General Discussion
In reply to the discussion: At WalMart, food safety is their #1 priority. Ha ha ha ha ha! GOT you, sucker. Enjoy your beef. [View all]Shampoobra
(423 posts)(For the record, I hate Walmart. This is not meant to sound like "everyone does it," like I'm defending Walmart. I'm not.)
When a freezer breaks in a grocery store, the contents melt. When the freezer is fixed, the contents re-freeze. If the freezer needs to be replaced, all that food can sit at room temperature for two days or more. Eventually, the problem gets fixed, and the inventory is re-frozen, and the customer has no reason to suspect anything. (After all, the "sell by" date is the only information at the customer's disposal.)
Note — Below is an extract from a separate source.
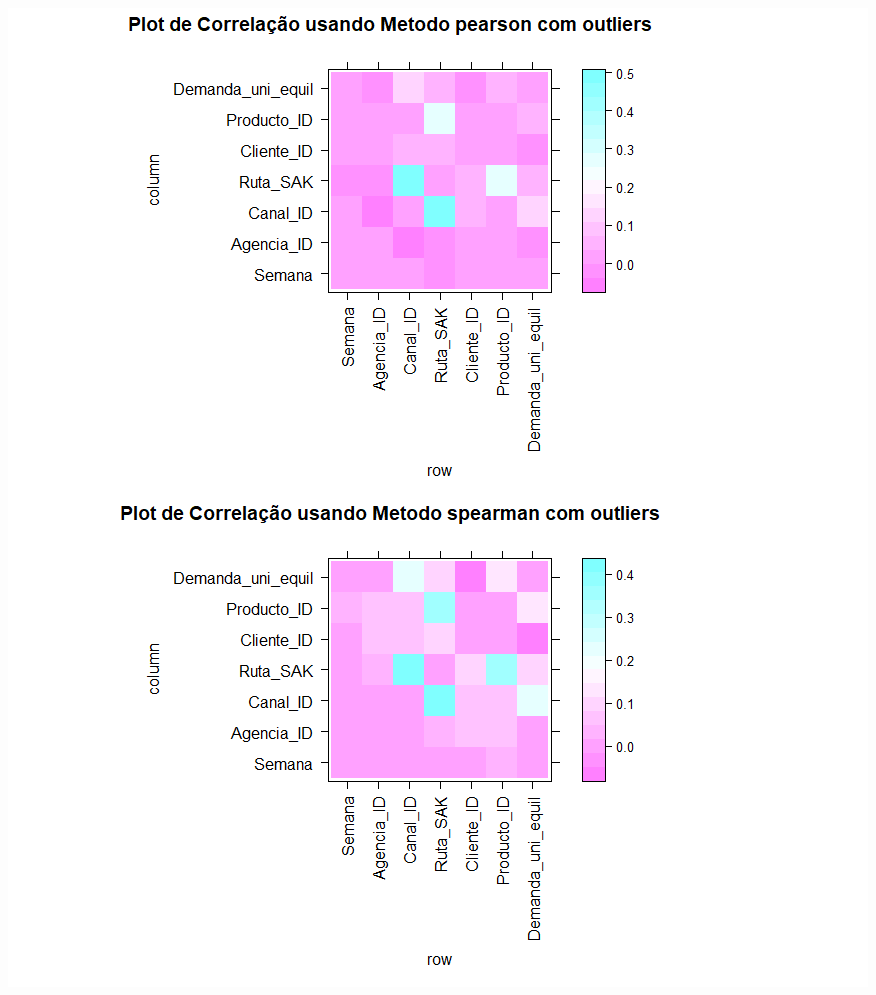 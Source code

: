 ![Figura 2 - Gráfico de correlação com método Pearson](img/corr_1_com_outliers.png)![Figura 3 - Gráfico de correlação com método Spearman](img/corr_2_com_outliers.png)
A call to the county health department is pointless. Since it's not a restaurant, the caller is told to contact corporate and explain his concerns to them.
Food is often (meaning, almost daily) purchased from anonymous sellers at the back loading dock, at prices far below wholesale. No one wants to know where it was stolen from, or how it has been handled in the time since it was stolen to the day it was purchased by the store.
Shoplifters are sometimes dragged behind the store's trash compactor and given a choice: take a severe beating from four or five shelf stockers, then be allowed to go free; or skip the beating, and let the police get involved. The shoplifter will usually choose the beating.
Working at a corporate grocery store is like working for criminals. On second thought, they're not like criminals, they're literally criminals.
A lot of people seem to think that because food is involved, the grocery industry is clean. The reality is, the industry attracts sociopaths because no sane person can continue working in such a place for very long.